------ Exercise material ------

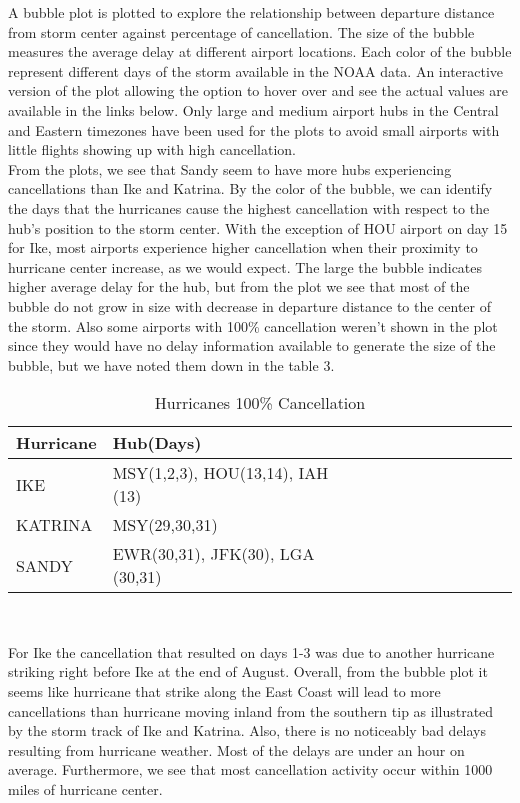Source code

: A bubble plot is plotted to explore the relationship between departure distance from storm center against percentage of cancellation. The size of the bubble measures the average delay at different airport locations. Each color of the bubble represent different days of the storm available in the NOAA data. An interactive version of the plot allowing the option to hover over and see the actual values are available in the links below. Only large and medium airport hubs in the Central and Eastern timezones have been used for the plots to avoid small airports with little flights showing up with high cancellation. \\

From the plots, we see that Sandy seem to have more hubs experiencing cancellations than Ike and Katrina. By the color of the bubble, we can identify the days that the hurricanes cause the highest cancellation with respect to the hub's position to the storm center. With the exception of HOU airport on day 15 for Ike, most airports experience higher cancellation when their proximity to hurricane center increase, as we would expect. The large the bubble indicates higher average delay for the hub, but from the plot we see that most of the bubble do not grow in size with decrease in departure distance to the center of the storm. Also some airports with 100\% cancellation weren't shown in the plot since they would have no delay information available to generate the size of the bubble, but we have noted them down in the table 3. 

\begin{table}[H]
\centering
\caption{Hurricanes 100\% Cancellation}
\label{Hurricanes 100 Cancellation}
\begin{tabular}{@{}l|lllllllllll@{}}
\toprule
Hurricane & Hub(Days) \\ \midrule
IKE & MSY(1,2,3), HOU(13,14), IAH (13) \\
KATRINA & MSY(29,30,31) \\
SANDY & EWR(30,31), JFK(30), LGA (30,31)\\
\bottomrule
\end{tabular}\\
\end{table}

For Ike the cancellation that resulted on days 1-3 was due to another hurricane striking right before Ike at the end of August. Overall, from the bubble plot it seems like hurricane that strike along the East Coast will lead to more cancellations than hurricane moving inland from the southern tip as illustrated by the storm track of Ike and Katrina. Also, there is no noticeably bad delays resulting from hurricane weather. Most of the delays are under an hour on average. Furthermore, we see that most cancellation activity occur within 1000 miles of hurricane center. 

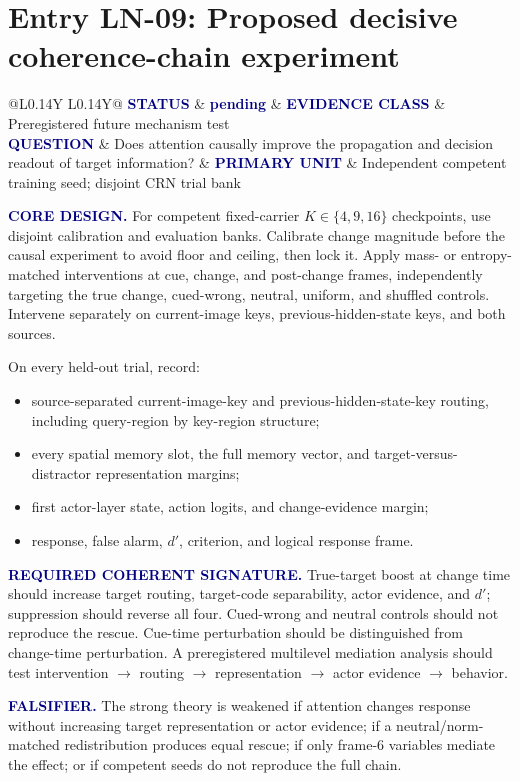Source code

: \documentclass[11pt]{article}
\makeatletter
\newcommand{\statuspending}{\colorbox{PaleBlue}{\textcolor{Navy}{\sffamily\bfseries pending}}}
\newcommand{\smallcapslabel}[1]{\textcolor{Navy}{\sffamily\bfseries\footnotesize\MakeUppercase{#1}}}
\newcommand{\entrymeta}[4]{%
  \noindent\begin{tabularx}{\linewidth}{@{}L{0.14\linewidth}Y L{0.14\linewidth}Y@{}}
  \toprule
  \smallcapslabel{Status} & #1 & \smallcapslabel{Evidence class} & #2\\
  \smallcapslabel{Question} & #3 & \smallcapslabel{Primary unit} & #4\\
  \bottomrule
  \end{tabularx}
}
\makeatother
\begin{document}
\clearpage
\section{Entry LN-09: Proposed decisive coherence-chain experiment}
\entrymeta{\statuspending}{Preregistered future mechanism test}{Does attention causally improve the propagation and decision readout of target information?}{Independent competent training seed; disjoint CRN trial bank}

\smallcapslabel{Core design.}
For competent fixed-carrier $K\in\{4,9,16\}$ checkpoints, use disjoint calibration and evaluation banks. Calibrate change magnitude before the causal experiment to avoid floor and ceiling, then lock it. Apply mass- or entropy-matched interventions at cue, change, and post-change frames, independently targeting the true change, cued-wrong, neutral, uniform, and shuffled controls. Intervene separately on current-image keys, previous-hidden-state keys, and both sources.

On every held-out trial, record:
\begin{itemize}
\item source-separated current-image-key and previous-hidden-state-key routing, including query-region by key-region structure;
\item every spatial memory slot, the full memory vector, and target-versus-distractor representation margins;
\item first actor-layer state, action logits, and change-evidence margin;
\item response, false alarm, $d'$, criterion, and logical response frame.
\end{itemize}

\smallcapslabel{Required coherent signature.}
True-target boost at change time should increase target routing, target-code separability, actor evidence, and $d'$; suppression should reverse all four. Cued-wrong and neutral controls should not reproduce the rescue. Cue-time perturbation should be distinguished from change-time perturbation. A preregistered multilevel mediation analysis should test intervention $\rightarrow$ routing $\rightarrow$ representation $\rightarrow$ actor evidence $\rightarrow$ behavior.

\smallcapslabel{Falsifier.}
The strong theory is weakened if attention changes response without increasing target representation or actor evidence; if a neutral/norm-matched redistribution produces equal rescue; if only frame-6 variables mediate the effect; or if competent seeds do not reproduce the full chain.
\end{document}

------
------ Exercise material ------

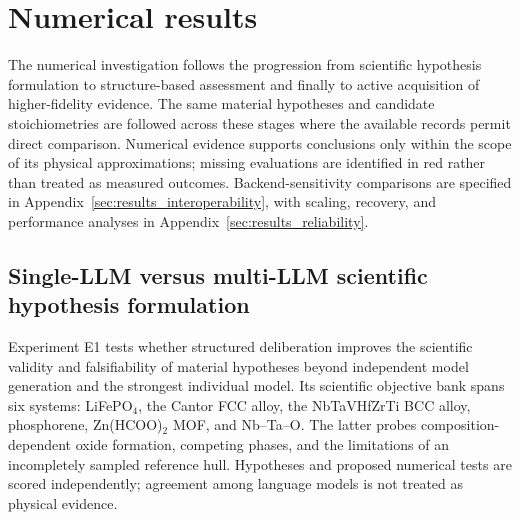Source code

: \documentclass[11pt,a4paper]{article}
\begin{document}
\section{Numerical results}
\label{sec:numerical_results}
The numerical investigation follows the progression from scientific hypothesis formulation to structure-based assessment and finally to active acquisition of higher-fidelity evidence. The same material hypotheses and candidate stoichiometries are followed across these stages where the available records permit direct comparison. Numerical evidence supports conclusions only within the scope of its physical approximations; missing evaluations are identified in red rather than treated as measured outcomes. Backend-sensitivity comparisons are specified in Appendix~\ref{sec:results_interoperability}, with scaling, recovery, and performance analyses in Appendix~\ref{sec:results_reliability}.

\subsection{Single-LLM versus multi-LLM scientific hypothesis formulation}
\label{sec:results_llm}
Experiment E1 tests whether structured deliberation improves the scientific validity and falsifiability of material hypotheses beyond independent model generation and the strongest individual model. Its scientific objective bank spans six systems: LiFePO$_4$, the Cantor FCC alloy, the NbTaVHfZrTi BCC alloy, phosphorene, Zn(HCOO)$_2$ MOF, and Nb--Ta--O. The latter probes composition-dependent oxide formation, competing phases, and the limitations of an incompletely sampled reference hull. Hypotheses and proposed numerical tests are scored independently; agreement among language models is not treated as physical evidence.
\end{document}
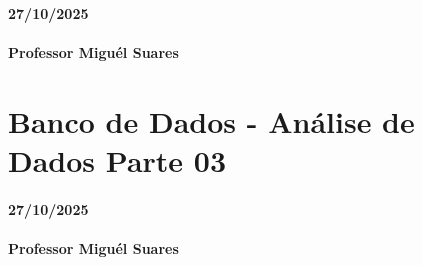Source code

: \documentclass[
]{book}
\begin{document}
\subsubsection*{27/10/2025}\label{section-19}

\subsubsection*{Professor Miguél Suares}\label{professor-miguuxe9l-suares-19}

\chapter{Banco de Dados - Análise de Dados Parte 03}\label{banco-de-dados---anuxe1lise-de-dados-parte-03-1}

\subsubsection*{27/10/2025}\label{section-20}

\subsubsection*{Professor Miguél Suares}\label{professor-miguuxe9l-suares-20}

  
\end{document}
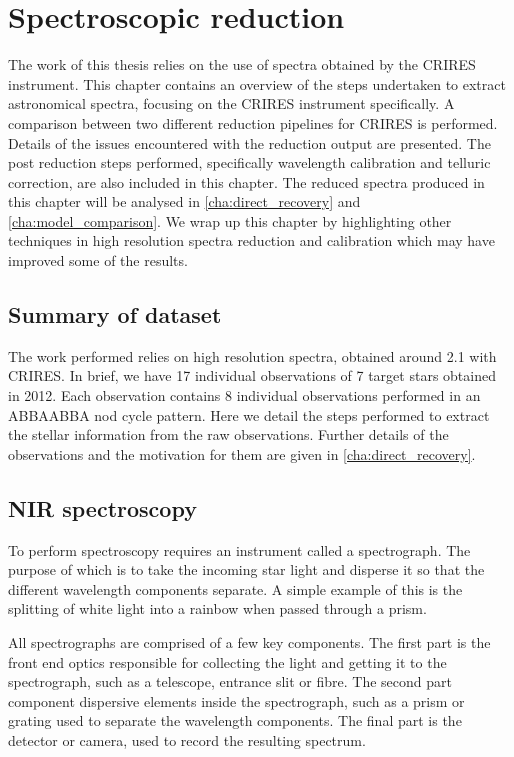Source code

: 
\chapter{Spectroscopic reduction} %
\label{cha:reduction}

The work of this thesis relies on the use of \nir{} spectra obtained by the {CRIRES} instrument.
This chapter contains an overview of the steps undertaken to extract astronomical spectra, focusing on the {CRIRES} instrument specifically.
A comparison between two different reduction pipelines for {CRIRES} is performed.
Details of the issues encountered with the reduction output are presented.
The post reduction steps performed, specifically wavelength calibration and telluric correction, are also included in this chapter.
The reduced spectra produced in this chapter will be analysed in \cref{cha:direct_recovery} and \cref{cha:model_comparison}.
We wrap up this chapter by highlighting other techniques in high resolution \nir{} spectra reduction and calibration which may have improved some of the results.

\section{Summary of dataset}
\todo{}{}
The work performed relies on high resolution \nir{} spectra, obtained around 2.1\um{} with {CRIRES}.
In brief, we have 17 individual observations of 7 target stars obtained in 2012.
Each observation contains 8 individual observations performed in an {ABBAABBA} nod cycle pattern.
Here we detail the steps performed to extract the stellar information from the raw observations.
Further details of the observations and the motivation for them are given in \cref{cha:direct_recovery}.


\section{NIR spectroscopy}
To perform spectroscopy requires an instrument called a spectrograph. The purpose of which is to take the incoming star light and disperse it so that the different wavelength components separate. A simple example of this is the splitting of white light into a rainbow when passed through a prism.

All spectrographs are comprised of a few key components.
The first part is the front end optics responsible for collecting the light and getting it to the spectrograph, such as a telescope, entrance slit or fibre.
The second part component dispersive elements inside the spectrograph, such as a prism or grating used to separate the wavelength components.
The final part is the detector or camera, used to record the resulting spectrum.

------
------ Exercise material ------

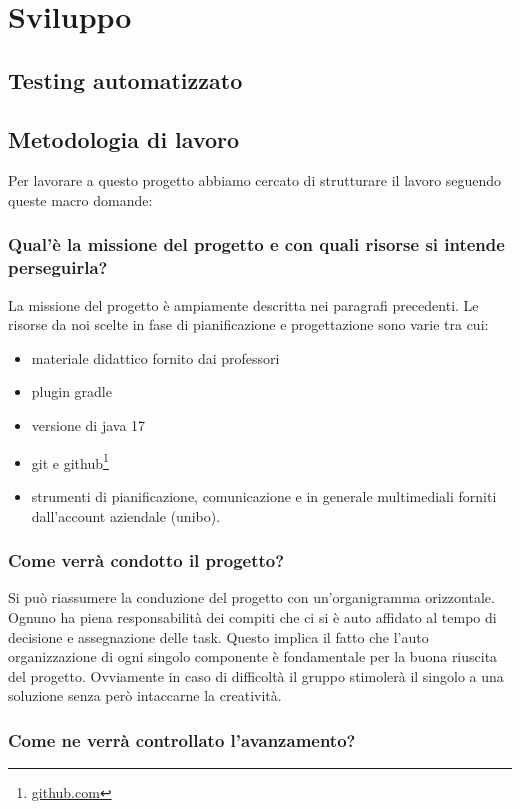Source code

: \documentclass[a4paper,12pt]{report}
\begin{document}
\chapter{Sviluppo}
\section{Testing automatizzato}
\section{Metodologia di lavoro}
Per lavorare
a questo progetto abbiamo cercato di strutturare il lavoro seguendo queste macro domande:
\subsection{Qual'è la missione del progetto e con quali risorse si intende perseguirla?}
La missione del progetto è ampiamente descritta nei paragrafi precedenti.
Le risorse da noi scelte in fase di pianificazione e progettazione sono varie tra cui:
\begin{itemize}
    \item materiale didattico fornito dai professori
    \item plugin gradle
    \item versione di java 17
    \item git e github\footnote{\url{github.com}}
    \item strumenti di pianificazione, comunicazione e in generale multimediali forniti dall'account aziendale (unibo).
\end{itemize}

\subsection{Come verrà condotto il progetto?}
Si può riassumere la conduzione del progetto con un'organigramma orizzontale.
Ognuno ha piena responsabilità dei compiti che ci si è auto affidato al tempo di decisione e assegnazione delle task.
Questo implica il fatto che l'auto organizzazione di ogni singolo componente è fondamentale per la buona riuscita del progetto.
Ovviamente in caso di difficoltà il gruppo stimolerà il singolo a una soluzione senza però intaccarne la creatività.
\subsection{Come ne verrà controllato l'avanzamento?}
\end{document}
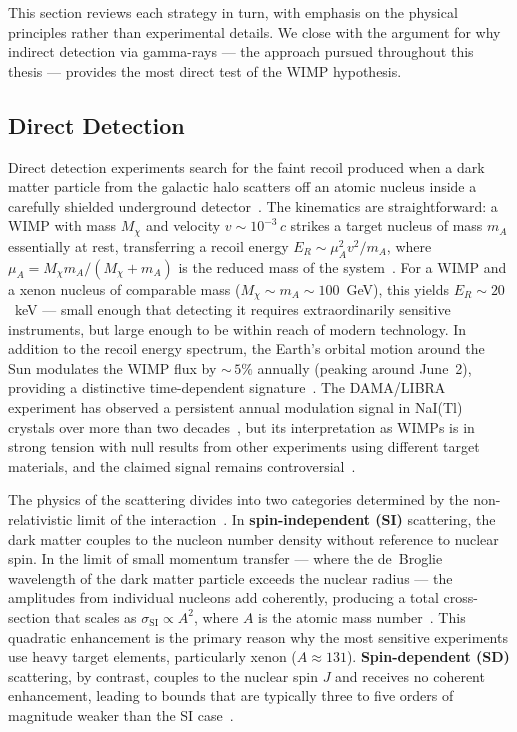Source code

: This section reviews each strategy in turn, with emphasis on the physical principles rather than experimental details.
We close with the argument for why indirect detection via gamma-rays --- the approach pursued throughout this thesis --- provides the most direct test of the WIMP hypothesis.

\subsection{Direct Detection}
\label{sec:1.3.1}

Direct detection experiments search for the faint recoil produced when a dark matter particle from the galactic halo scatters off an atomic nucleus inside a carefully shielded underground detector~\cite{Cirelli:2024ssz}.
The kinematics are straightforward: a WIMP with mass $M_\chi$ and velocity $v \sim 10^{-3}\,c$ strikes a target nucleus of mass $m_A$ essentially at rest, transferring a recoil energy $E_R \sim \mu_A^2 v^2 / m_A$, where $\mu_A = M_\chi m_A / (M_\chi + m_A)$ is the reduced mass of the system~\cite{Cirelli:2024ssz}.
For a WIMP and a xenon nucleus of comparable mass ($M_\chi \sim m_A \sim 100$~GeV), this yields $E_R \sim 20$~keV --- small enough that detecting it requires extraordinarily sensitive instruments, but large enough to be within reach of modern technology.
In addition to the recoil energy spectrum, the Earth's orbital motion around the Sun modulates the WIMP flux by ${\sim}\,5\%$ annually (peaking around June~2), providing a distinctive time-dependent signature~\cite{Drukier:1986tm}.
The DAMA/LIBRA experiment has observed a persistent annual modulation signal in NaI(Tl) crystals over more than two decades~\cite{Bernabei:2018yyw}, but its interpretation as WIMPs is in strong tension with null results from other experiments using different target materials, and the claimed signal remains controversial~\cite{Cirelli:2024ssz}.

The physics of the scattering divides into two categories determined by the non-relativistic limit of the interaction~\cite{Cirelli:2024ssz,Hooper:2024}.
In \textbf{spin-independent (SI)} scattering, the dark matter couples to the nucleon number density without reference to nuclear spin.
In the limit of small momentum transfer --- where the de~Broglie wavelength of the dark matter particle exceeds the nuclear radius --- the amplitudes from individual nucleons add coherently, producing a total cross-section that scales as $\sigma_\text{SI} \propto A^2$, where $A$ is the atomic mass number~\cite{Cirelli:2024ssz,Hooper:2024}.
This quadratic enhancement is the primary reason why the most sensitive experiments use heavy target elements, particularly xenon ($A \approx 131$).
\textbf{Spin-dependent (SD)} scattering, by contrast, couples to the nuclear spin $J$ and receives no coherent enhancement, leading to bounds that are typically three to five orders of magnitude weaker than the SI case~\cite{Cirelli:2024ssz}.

------

Description of the task —
The output should be exactly the lines above from the line containing "This chapter contains" to the line containing "Details of the issues", inclusive, with no other lines.

Exercise answer —
This chapter contains an overview of the steps undertaken to extract astronomical spectra, focusing on the {CRIRES} instrument specifically.
A comparison between two different reduction pipelines for {CRIRES} is performed.
Details of the issues encountered with the reduction output are presented.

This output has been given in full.